Una villetta comunale degradata e mai di fatto riqualificata. Una piazza, Piazza san Michele un serio pericolo e rischio idreogeologico ed anche di salute pubblica, più volte denunciato in commissione, nei consigli comunali, con un’interrogazione, ma mai sottoposta ad una seria ricerca risolutiva;
una rete idrica pronta ma risultante di grandi mancanze; un cimitero, lasciato all’incuria del tempo, dove il servizio di custodia, almeno funzionante, è stato d’imperio dismesso a nome di un altro servizio per la gestione delle casse comunali; un centro storico con case pericolanti e sede di qualsiasi animale randagio, di topi, zecche e pulci, mai sottoposto anch’esso ad un progetto di riqualificazione, una scuola elementare e media fatiscente, un asilo comunale abbandonato a se stesso.
E i tantissimi bisogni di una comunità ricca di giovani, pieni di entusiasmo nel tentare di cambiare il corso della storia e della loro vita senza però fare i conti con l’inesistenza di chi amministra e non porge nessuna forma di azioni positive a loro favore.
Questo mi rattrista, questo mi ha fatto riflettere sulla mia presenza in un consiglio comunale che pensa solo ai fatti suoi.
La città non ne può più della sterile, vuota inutile e becera discussione ammantata di politica tra il consigliere Luciano da una parte, il consigliere Russo che ormai da tempo pacatamente non si sa cosa invoca, dal fatto che si avverte in quest’aula e sulla nostra città la presenza di un dirigente -regista occulto del gruppo consiliare PD? - ed il sen.
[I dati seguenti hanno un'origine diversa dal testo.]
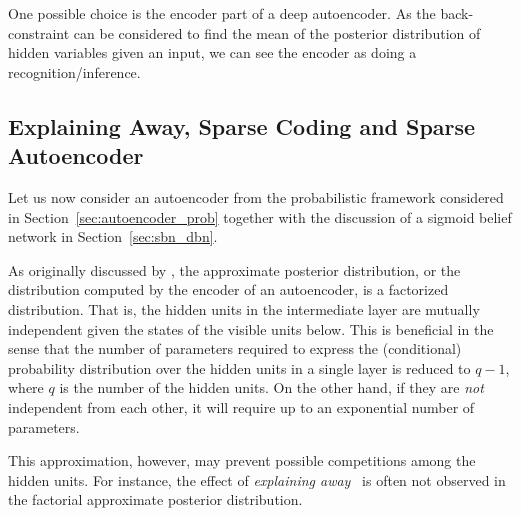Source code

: \documentclass{now}
\begin{document}
One possible choice is the encoder part of a deep autoencoder. As the
back-constraint can be considered to find the mean of the posterior distribution
of hidden variables given an input, we can see the encoder as doing a
recognition/inference.


\subsection{Explaining Away, Sparse Coding and Sparse Autoencoder}
\label{sec:explain_away}

Let us now consider an autoencoder from the probabilistic framework considered
in Section~\ref{sec:autoencoder_prob} together with the discussion of a sigmoid
belief network in Section~\ref{sec:sbn_dbn}. 

As originally discussed by \citet{Hinton1995}, the approximate posterior
distribution, or the distribution computed by the encoder of an autoencoder, is
a factorized distribution. That is, the hidden units in the intermediate layer
are mutually independent given the states of the visible units below. This is
beneficial in the sense that the number of parameters required to express the
(conditional) probability distribution over the hidden units in a single layer
is reduced to $q-1$, where $q$ is the number of the hidden units. On the other
hand, if they are \textit{not} independent from each other, it will require up
to an exponential number of parameters.

This approximation, however, may prevent possible competitions among the hidden
units. For instance, the effect of \textit{explaining away}~\citep[see,
e.g.,][]{Wellman1993} is often not observed in the factorial approximate
posterior distribution. 

\end{document}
Mangialavori che opera velatamente da arbitro onesto lanciando l’idea già storicamente fallita e distruttiva del “Comitato di Salute Pubblica”. Chi sarà Robespierre e chi sarà Danton?
Vedere , ascoltare, leggere tutto ciò, è veramente umiliante per chi come me ci aveva creduto.
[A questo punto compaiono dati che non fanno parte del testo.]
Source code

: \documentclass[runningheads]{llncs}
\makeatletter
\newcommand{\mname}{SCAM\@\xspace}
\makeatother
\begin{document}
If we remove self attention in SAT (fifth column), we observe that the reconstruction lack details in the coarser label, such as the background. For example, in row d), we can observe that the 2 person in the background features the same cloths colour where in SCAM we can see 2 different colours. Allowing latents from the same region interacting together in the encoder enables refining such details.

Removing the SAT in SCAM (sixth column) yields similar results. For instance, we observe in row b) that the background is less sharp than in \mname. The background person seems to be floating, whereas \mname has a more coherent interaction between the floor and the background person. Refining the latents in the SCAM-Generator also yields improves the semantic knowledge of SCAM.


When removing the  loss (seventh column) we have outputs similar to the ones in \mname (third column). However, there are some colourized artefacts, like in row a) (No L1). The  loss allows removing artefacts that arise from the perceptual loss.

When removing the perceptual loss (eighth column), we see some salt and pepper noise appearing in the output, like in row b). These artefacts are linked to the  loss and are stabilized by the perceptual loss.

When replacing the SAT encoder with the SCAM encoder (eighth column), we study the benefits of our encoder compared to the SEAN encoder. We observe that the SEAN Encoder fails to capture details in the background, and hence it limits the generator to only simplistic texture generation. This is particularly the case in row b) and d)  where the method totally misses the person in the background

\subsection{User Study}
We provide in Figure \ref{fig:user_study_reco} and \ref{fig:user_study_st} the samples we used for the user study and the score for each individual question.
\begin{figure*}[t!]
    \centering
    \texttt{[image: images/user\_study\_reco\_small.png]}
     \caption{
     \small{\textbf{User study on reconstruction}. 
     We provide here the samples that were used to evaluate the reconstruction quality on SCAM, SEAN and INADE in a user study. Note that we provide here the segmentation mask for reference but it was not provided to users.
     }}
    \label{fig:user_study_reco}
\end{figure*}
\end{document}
Constato allora che non c’è più una classe dirigente per risollevare le sorti della nostra città.
La speranza è che altre generazioni, che certamente vedremo, sapranno cancellare questo momento buio, triste e amaro che questo consiglio comunale, del quale per un trentaseiesimo ne sono responsabile, ha espresso finora.
Auspico che quelli che verranno, sentiranno il bisogno di ispirarsi guardando molto ma molto indietro. E se avranno occhi per vedere, in questo pantheon ideale che immagino, vedranno uomini che hanno dato lustro e cultura alla città, buoni e seri amministratori, uomini come Antonino Murmura, Cesare Bellantoni, Michele Basile, Franco Comito, Michele Aiello, Salvatore Vetrò, persone che non ci sono più ma che verranno ricordati sempre per quello che sono stati.
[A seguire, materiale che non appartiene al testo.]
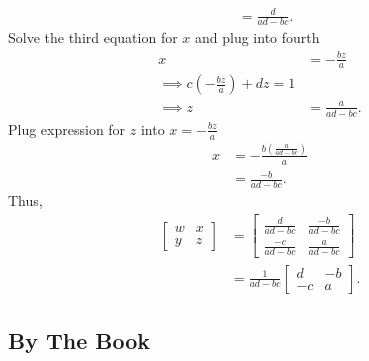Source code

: \documentclass{report}
\begin{document}
\begin{itemize}
\begin{align*}
                &=\frac{d}{ad-bc}
            .\end{align*}
            Solve the third equation for $x$ and plug into fourth
            \begin{align*}
                x &=-\frac{bz}{a} \\
                \implies c\left(-\frac{bz}{a}\right) + dz = 1 \\
                \implies z&= \frac{a}{ad-bc}
            .\end{align*}
            Plug expression for $z$ into $x = -\frac{bz}{a} $
            \begin{align*}
                x &= - \frac{b\left(\frac{a}{ad-bc}\right)}{a} \\
                  &= \frac{-b}{ad-bc}
            .\end{align*}
            \bigbreak \noindent 
            Thus, 
            \begin{align*}
                \begin{bmatrix} w & x \\ y & z \end{bmatrix} &= \begin{bmatrix} \frac{d}{ad-bc} & \frac{-b}{ad-bc} \\ \frac{-c}{ad-bc} & \frac{a}{ad-bc}\end{bmatrix} \\
                                  &= \frac{1}{ad-bc} \begin{bmatrix}d & -b \\ -c & a \end{bmatrix}
            .\end{align*}



    \end{itemize}

    \pagebreak 
    \subsection{By The Book}
    \begin{itemize}
        
    \end{itemize}

    \pagebreak 
\end{document}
Mi riservo e mi riprometto di continuare fuori del Palazzo comunale, finchè potrò, a servire la mia città, attraverso un’azione politica di denuncia per tutto ciò che riterrò sbagliato, non applicato, necessario per quel Bene Comune, per quei cittadini onesti che attendono le loro spettanze mentre il vortice per accaparrarsi ed occupare la poltrona più alta continua fino alla prossima mossa del cosiddetto “onesto” di turno.
Libera nella mia scelta, rassegno le mie dimissioni da consigliere comunale della città di Vibo Valentia che, per la sua storia, per la sua cultura ormai sommersa, per la sua bellezza, merita rispetto".